Task prompt = Transcribe word for word the section of the records below that opens with the line containing "- Still a different" and closes with the line containing "## null hypothesis"; drop every picture.

━━ Supplied data ━━

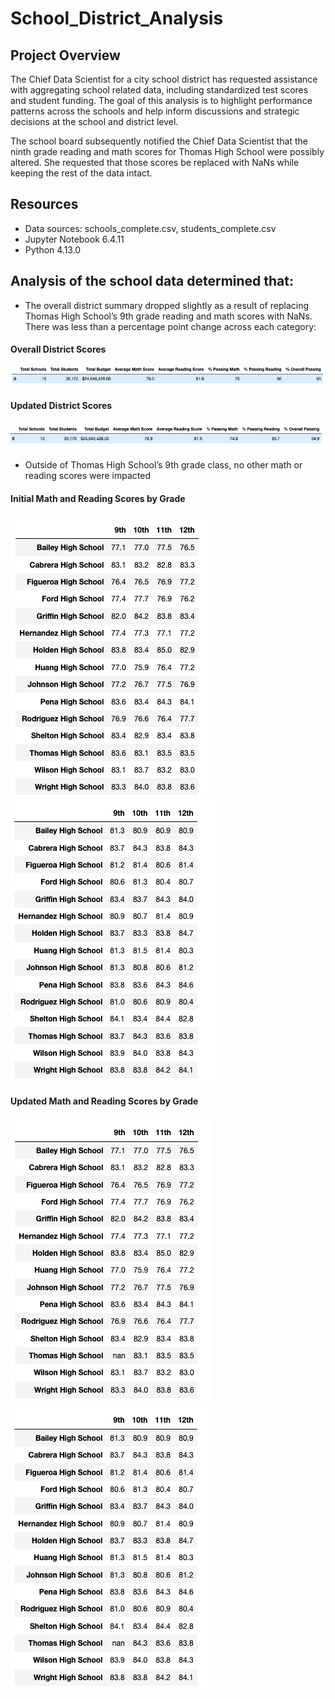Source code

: # School_District_Analysis

## Project Overview
The Chief Data Scientist for a city school district has requested assistance with aggregating school related data, including standardized test scores and student funding. The goal of this analysis is to highlight performance patterns across the schools and help inform discussions and strategic decisions at the school and district level. 

The school board subsequently notified the Chief Data Scientist that the ninth grade reading and math scores for Thomas High School were possibly altered. She requested that those scores be replaced with NaNs while keeping the rest of the data intact.

## Resources
- Data sources: schools_complete.csv, students_complete.csv 
- Jupyter Notebook 6.4.11
- Python 4.13.0 

## Analysis of the school data determined that:
- The overall district summary dropped slightly as a result of replacing Thomas High School’s 9th grade reading and math scores with NaNs. There was less than a percentage point change across each category:

#### Overall District Scores
![](https://github.com/AB3478/School_District_Analysis/blob/main/Images/Original/Overall1.png)

#### Updated District Scores
![](https://github.com/AB3478/School_District_Analysis/blob/main/Images/THS_9th/Overall2.png)

-	Outside of Thomas High School’s 9th grade class, no other math or reading scores were impacted

#### Initial Math and Reading Scores by Grade
![](https://github.com/AB3478/School_District_Analysis/blob/main/Images/Original/Math_by_Grade1.png)
![](https://github.com/AB3478/School_District_Analysis/blob/main/Images/Original/Reading_by_Grade1.png)

#### Updated Math and Reading Scores by Grade
![](https://github.com/AB3478/School_District_Analysis/blob/main/Images/THS_9th/Math_by_Grade2.png)
![](https://github.com/AB3478/School_District_Analysis/blob/main/Images/THS_9th/Reading_by_Grade2.png)
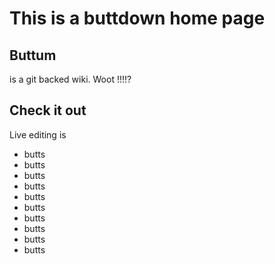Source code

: # This is a buttdown home page

## Buttum

is a git backed wiki. Woot !!!!?

## Check it out

Live editing is

* butts
* butts
* butts
* butts
* butts
* butts
* butts
* butts
* butts
* butts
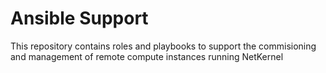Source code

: # Ansible Support

This repository contains roles and playbooks to support the commisioning
and management of remote compute instances running NetKernel

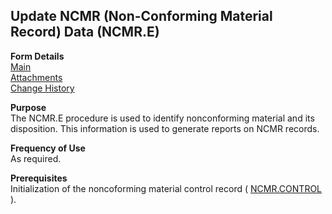 ##  Update NCMR (Non-Conforming Material Record) Data (NCMR.E)

<PageHeader />

**Form Details**  
[ Main ](NCMR-E-1/README.md)   
[ Attachments ](NCMR-E-2/README.md)   
[ Change History ](NCMR-E-3/README.md)   

**Purpose**  
The NCMR.E procedure is used to identify nonconforming material and its
disposition. This information is used to generate reports on NCMR records.

**Frequency of Use**  
As required.

**Prerequisites**  
Initialization of the noncoforming material control record ( [ NCMR.CONTROL ](../../../../rover/PRO-OVERVIEW/PRO-ENTRY/NCMR-CONTROL) ). 

<badge text= "Version 8.10.57" vertical="middle" />

<PageFooter />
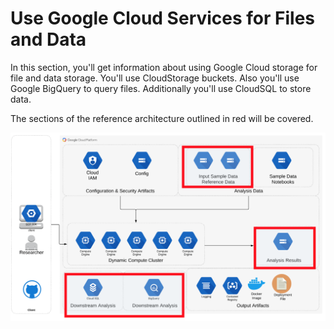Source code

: # Use Google Cloud Services for Files and Data

In this section, you'll get information about using Google Cloud storage for file and data storage.  You'll use CloudStorage buckets.  Also you'll use Google BigQuery to query files.  Additionally you'll use CloudSQL to store data.

The sections of the reference architecture outlined in red will be covered.

[![gcp-files](/images/files.png)]()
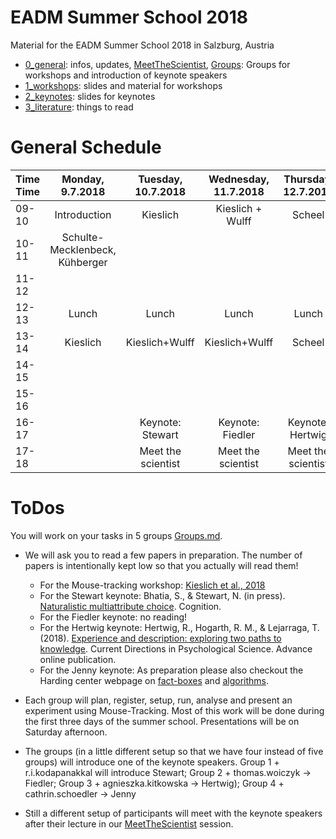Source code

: # EADM Summer School 2018

Material for the EADM Summer School 2018 in Salzburg, Austria

- [0_general](https://github.com/michaelschulte/EADMSummerSchool/tree/master/0_general): infos, updates, [MeetTheScientist](https://github.com/michaelschulte/EADMSummerSchool/tree/master/MeetTheScientist.md), [Groups](https://github.com/michaelschulte/EADMSummerSchool/tree/master/Groups.md): Groups for workshops and introduction of keynote speakers 
- [1_workshops](https://github.com/michaelschulte/EADMSummerSchool/tree/master/1_workshops): slides and material for workshops 
- [2_keynotes](https://github.com/michaelschulte/EADMSummerSchool/tree/master/2_keynotes): slides for keynotes
- [3_literature](https://github.com/michaelschulte/EADMSummerSchool/tree/master/3_literature): things to read

# General Schedule

| Time Time| Monday, 9.7.2018| Tuesday, 10.7.2018| Wednesday, 11.7.2018| Thursday, 12.7.2018| Friday, 13.7.2018| Saturday, 14.7.2018|
|:---|:---:|:---:|:---:|:---:|:---:|:---:|
|09-10| Introduction | Kieslich | Kieslich + Wulff | Scheel | Hawelka | Wulff + Presentations|
|10-11|Schulte-Mecklenbeck, Kühberger||||||				
|11-12|||||||				
|12-13|Lunch|Lunch|	Lunch|	Lunch|	Lunch||
|13-14|Kieslich|Kieslich+Wulff|Kieslich+Wulff|Scheel|Wulff||	
|14-15|||||||				
|15-16|||||||				
|16-17||Keynote: Stewart|	Keynote: Fiedler |	Keynote: Hertwig|	Keynote: Jenny|| 	
|17-18||Meet the scientist|	Meet the scientist|	Meet the scientist|	Meet the scientist|	Dinner|

# ToDos

You will work on your tasks in 5 groups [Groups.md](https://github.com/michaelschulte/EADMSummerSchool/tree/master/Groups.md). 

- We will ask you to read a few papers in preparation. The number of papers is intentionally kept low so that you actually will read them!

    - For the Mouse-tracking workshop: [Kieslich et al., 2018](../3_literature/Kieslich2018.pdf)
    - For the Stewart keynote: Bhatia, S., & Stewart, N.  (in press). [Naturalistic multiattribute choice](../3_literature/Bhatia2018.pdf). Cognition.
    - For the Fiedler keynote: no reading!
    - For the Hertwig keynote: Hertwig, R., Hogarth, R. M., & Lejarraga, T. (2018). [Experience and description: exploring two paths to knowledge](../3_literature/Hertwig2018.pdf). Current Directions in Psychological Science. Advance online publication.
    - For the Jenny keynote: As preparation please also checkout the Harding center webpage on [fact-boxes](https://www.harding-center.mpg.de/en/fact-boxes) and [algorithms](https://www.harding-center.mpg.de/en/harding-center/projects-and-collaborations/algorithms-for-clinical-use). 

- Each group will plan, register, setup, run, analyse and present an experiment using Mouse-Tracking. Most of this work will be done during the first three days of the summer school. Presentations will be on Saturday afternoon.
- The groups (in a little different setup so that we have four instead of five groups) will introduce one of the keynote speakers. Group 1 + r.i.kodapanakkal will introduce Stewart; Group 2 + thomas.woiczyk -> Fiedler; Group 3 + agnieszka.kitkowska -> Hertwig); Group 4 + cathrin.schoedler -> Jenny
- Still a different setup of participants will meet with the keynote speakers after their lecture in our [MeetTheScientist](https://github.com/michaelschulte/EADMSummerSchool/tree/master/MeetTheScientist.md) session.

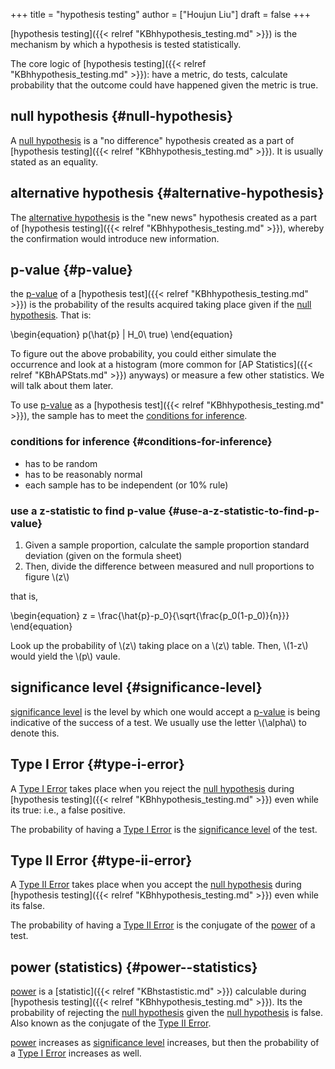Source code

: +++
title = "hypothesis testing"
author = ["Houjun Liu"]
draft = false
+++

[hypothesis testing]({{< relref "KBhhypothesis_testing.md" >}}) is the mechanism by which a hypothesis is tested statistically.

The core logic of [hypothesis testing]({{< relref "KBhhypothesis_testing.md" >}}): have a metric, do tests, calculate probability that the outcome could have happened given the metric is true.


## null hypothesis {#null-hypothesis}

A [null hypothesis](#null-hypothesis) is a "no difference" hypothesis created as a part of [hypothesis testing]({{< relref "KBhhypothesis_testing.md" >}}). It is usually stated as an equality.


## alternative hypothesis {#alternative-hypothesis}

The [alternative hypothesis](#alternative-hypothesis) is the "new news" hypothesis created as a part of [hypothesis testing]({{< relref "KBhhypothesis_testing.md" >}}), whereby the confirmation would introduce new information.


## p-value {#p-value}

the [p-value](#p-value) of a [hypothesis test]({{< relref "KBhhypothesis_testing.md" >}}) is the probability of the results acquired taking place given if the [null hypothesis](#null-hypothesis). That is:

\begin{equation}
   p(\hat{p} | H\_0\ true)
\end{equation}

To figure out the above probability, you could either simulate the occurrence and look at a histogram (more common for [AP Statistics]({{< relref "KBhAPStats.md" >}}) anyways) or measure a few other statistics. We will talk about them later.

To use [p-value](#p-value) as a [hypothesis test]({{< relref "KBhhypothesis_testing.md" >}}), the sample has to meet the [conditions for inference](#conditions-for-inference).


### conditions for inference {#conditions-for-inference}

-   has to be random
-   has to be reasonably normal
-   each sample has to be independent (or 10% rule)


### use a z-statistic to find p-value {#use-a-z-statistic-to-find-p-value}

1.  Given a sample proportion, calculate the sample proportion standard deviation (given on the formula sheet)
2.  Then, divide the difference between measured and null proportions to figure \\(z\\)

that is,

\begin{equation}
   z = \frac{\hat{p}-p\_0}{\sqrt{\frac{p\_0(1-p\_0)}{n}}}
\end{equation}

Look up the probability of \\(z\\) taking place on a \\(z\\) table. Then, \\(1-z\\) would yield the \\(p\\) vaule.


## significance level {#significance-level}

[significance level](#significance-level) is the level by which one would accept a [p-value](#p-value) is being indicative of the success of a test. We usually use the letter \\(\alpha\\) to denote this.


## Type I Error {#type-i-error}

A [Type I Error](#type-i-error) takes place when you reject the [null hypothesis](#null-hypothesis) during [hypothesis testing]({{< relref "KBhhypothesis_testing.md" >}}) even while its true: i.e., a false positive.

The probability of having a [Type I Error](#type-i-error) is the [significance level](#significance-level) of the test.


## Type II Error {#type-ii-error}

A [Type II Error](#type-ii-error) takes place when you accept the [null hypothesis](#null-hypothesis) during [hypothesis testing]({{< relref "KBhhypothesis_testing.md" >}}) even while its false.

The probability of having a [Type II Error](#type-ii-error) is the conjugate of the [power](#power--statistics) of a test.


## power (statistics) {#power--statistics}

[power](#power--statistics) is a [statistic]({{< relref "KBhstastistic.md" >}}) calculable during [hypothesis testing]({{< relref "KBhhypothesis_testing.md" >}}). Its the probability of rejecting the [null hypothesis](#null-hypothesis) given the [null hypothesis](#null-hypothesis) is false. Also known as the conjugate of the [Type II Error](#type-ii-error).

[power](#power--statistics) increases as [significance level](#significance-level) increases, but then the probability of a [Type I Error](#type-i-error) increases as well.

━━━

Answer for this exercise =
- Still a different setup of participants will meet with the keynote speakers after their lecture in our [MeetTheScientist](https://github.com/michaelschulte/EADMSummerSchool/tree/master/MeetTheScientist.md) session.

Source code

: +++
title = "hypothesis testing"
author = ["Houjun Liu"]
draft = false
+++

[hypothesis testing]({{< relref "KBhhypothesis_testing.md" >}}) is the mechanism by which a hypothesis is tested statistically.

The core logic of [hypothesis testing]({{< relref "KBhhypothesis_testing.md" >}}): have a metric, do tests, calculate probability that the outcome could have happened given the metric is true.


## null hypothesis {#null-hypothesis}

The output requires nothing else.